% WORM SEARCH 01
%
% Autonomous agents explore a big rectangle area aware only of their personal history and current position.
% Their omnidirectional sensors can (1) look for stuff over a finite radius and (2) detect other vehicles and walls
% that are close by. Otherwise, they have no idea what is going on. The certainty (probability) of a sensed region
% decays as a function of time. The graphics of this decay resemble a "worm". Each vehicle (worm) maintains the
% same velocity.
%
% Parameters must be entered manually in the Matlab code. Here are the most important parameters.
%
% PARAMETERS
% 1. SP = SPEED of the worm in pixels per iteration,
% 2. r = RADIUS, in pixels, of the sensing field,
% 3. FD = FIELD DECAY = amount of decay per iteration 0 < FD < 1 (Usually, FD is close to 1),
% 4. NX and NY = Dimensions of the box in which the worms live,
% 5. NA = number of agents (worms),
% 6. GEN = The number of iterations to view
%
% The direction of these velocities is controled by a number of disjuntive control factors.
%
% CONTROL FACTORS
% 1. MOMENTUM: A worm continues in the same direction it has traveled unless it hits a wall.
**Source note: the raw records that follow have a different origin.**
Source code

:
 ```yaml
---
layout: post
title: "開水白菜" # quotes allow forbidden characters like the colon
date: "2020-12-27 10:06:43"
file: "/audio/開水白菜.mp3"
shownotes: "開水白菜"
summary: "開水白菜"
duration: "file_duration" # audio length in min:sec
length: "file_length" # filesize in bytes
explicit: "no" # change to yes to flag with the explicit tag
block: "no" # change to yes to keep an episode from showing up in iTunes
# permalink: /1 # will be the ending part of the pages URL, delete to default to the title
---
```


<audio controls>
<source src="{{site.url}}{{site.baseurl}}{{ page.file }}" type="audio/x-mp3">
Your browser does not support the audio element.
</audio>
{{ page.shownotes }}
% If it hits a wall, it reflects like light off of a mirror.
% 2. RANDOM: The velocity has a random component.
% -> RV = The relative importance of randomness to momentum. To turn off this property, set RV to zero.
% 3. REPULSION: One worm does not want to bump heads with another.
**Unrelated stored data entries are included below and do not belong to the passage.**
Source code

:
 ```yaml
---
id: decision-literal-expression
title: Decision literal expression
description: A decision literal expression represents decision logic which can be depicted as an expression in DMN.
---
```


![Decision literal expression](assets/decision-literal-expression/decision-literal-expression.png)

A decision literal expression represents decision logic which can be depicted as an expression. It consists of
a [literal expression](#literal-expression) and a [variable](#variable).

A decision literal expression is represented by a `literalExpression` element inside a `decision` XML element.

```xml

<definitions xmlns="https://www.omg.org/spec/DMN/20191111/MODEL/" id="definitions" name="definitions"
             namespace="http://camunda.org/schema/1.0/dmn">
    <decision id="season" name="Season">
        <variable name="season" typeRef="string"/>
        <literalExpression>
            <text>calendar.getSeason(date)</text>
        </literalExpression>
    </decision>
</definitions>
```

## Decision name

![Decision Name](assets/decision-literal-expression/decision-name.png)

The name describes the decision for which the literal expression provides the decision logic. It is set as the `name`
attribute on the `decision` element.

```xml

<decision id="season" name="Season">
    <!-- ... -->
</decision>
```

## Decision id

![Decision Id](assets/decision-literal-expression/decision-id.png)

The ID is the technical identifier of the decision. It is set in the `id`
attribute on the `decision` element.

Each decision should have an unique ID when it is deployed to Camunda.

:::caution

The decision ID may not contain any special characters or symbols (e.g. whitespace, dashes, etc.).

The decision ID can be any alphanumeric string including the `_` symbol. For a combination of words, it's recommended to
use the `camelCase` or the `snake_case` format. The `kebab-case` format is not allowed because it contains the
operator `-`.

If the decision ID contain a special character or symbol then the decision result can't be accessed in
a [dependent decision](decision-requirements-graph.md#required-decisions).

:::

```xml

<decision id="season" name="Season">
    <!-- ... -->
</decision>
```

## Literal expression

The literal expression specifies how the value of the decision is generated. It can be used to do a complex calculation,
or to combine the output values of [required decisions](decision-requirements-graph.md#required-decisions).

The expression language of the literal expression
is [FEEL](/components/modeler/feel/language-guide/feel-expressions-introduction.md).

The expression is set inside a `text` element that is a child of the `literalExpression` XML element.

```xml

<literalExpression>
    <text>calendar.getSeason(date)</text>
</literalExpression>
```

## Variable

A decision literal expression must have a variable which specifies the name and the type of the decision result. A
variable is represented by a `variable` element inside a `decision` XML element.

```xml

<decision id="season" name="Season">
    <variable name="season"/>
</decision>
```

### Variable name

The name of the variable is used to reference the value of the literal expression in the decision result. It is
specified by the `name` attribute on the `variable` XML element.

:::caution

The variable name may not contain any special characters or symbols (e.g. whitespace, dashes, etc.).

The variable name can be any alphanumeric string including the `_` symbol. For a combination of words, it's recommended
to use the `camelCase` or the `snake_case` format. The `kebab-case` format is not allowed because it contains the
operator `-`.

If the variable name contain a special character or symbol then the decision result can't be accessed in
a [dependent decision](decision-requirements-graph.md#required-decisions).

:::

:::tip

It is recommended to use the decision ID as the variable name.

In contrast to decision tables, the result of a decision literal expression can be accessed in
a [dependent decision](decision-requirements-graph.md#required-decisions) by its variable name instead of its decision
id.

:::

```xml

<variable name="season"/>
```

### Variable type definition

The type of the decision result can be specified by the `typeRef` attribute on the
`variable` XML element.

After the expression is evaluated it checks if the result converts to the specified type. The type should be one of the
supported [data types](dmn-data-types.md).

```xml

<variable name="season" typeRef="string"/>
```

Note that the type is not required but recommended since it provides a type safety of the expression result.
% -> RP = The relative importance of repulsion to momentum. To turn off this property, set RP to zero.
% -> NRR = Distance, in sensor radii (r), that one worm will sense another worm.
% For distances greater than NNR, one worm will not know anything about another.
% 4. WALL AVOIDANCE: Prohibits worms from hitting walls.
% -> WA = The relative importance of wall avoidance to momentum. To turn off this property, set WA to zero.
% -> NR = Distance from wall in radii (r) that a worm becomes aware of a wall.
% 5. CENTER-OF-MASS AVOIDANCE: Nudges velocity away from the personal center of mass of a worm's historical
% trajectory. This is an idea that sounds good, but doesn't work real well. It drives worms to the wall.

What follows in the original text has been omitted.